From a planning perspective, the smartest proposal came from the team of Irvine’s IBI Group and London’s Foster and Partners. It argues for stretching the new development dramatically to the east and northwest and locating a new high-speed terminal roughly 300 yards behind Union Station, east of Vignes Street. The center of its plan is a new “transit spine” linking the Los Angeles River with the Civic Center.

Also in the pragmatic category but less persuasive was the plan by Piano’s Paris-based firm, Renzo Piano Building Workshop, and Pasadena-based Parsons Transportation Group. It calls for packing not 6 million but 8 million square feet of space into a series of towers linked at ground level. Combining the undulating forms of the firm’s California Academy of Sciences in San Francisco with the vertical ambition of Piano’s recently completed Shard tower in London, it has a self-contained, hermetic quality that seems an odd fit for the climate and culture of Southern California.

The team of EE&K Architects and van Berkel’s UN Studio suggested a dramatically winged high-speed terminal connected to Union Station by a multi-level park. Gruen Associates and London’s Grimshaw Architects paired a U-shaped arc of new development behind the station with an extensive ribbon of new buildings stretching toward Bunker Hill on both sides of the park atop the 101.

And the Seattle firm NBBJ, working withGermany'sIngenhoven Architects, proposed a “garden city” of extensive plazas and car-free zones. It was another reminder of the time-traveling whiplash produced by a planning exercise of this kind.
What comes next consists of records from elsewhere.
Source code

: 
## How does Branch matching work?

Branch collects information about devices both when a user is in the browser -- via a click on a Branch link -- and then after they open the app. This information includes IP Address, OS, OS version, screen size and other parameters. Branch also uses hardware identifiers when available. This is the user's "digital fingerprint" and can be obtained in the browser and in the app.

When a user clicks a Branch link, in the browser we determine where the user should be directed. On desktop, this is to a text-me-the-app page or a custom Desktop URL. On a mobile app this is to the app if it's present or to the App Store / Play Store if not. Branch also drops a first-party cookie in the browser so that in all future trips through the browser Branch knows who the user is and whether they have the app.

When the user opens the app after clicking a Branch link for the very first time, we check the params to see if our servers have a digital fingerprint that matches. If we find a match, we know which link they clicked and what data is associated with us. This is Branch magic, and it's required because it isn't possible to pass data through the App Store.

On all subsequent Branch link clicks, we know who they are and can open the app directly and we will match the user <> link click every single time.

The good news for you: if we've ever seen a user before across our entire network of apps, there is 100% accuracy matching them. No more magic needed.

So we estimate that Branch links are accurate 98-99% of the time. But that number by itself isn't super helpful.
In 2050, the original garden city concept that inspired the team, developed by Ebenezer Howard in Britain in the 1890s, will be more than 150 years old.

The real action this week came out of public view as Metro officials quizzed the competing designers and consultants not about 2050 but about more practical issues involving their relevant transit and master-planning experience and the makeup of their teams. Those are the discussions that will wind up determining who gets the job.

I hope, frankly, that the architects quizzed the Metro staffers right back. If the public presentation Wednesday is any indication — and I believe it is — they are dealing with a client whose plans for Union Station, and the neighborhood around it, are in pretty dramatic flux.